Goal of the exercise = The answer must be one number: how many lines in the data below include the string "Test".

Exercise data =
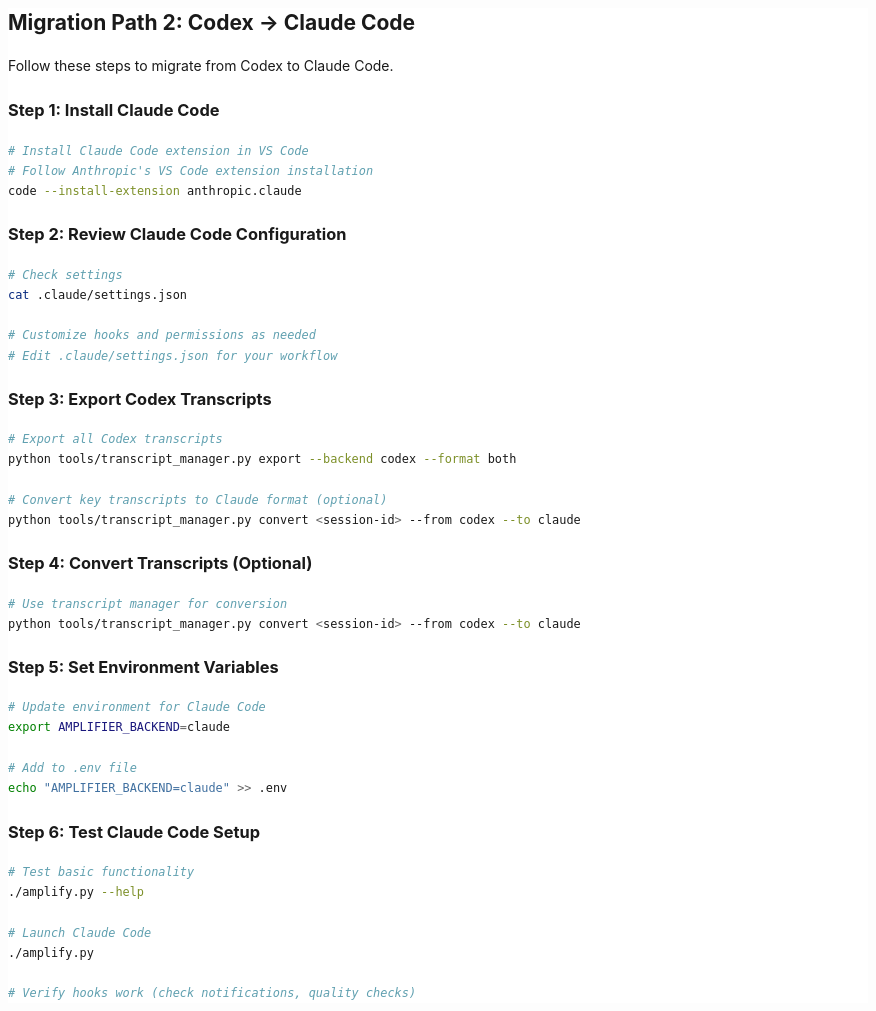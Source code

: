 ## Migration Path 2: Codex → Claude Code

Follow these steps to migrate from Codex to Claude Code.

### Step 1: Install Claude Code

```bash
# Install Claude Code extension in VS Code
# Follow Anthropic's VS Code extension installation
code --install-extension anthropic.claude
```

### Step 2: Review Claude Code Configuration

```bash
# Check settings
cat .claude/settings.json

# Customize hooks and permissions as needed
# Edit .claude/settings.json for your workflow
```

### Step 3: Export Codex Transcripts

```bash
# Export all Codex transcripts
python tools/transcript_manager.py export --backend codex --format both

# Convert key transcripts to Claude format (optional)
python tools/transcript_manager.py convert <session-id> --from codex --to claude
```

### Step 4: Convert Transcripts (Optional)

```bash
# Use transcript manager for conversion
python tools/transcript_manager.py convert <session-id> --from codex --to claude
```

### Step 5: Set Environment Variables

```bash
# Update environment for Claude Code
export AMPLIFIER_BACKEND=claude

# Add to .env file
echo "AMPLIFIER_BACKEND=claude" >> .env
```

### Step 6: Test Claude Code Setup

```bash
# Test basic functionality
./amplify.py --help

# Launch Claude Code
./amplify.py

# Verify hooks work (check notifications, quality checks)
```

Response area = 2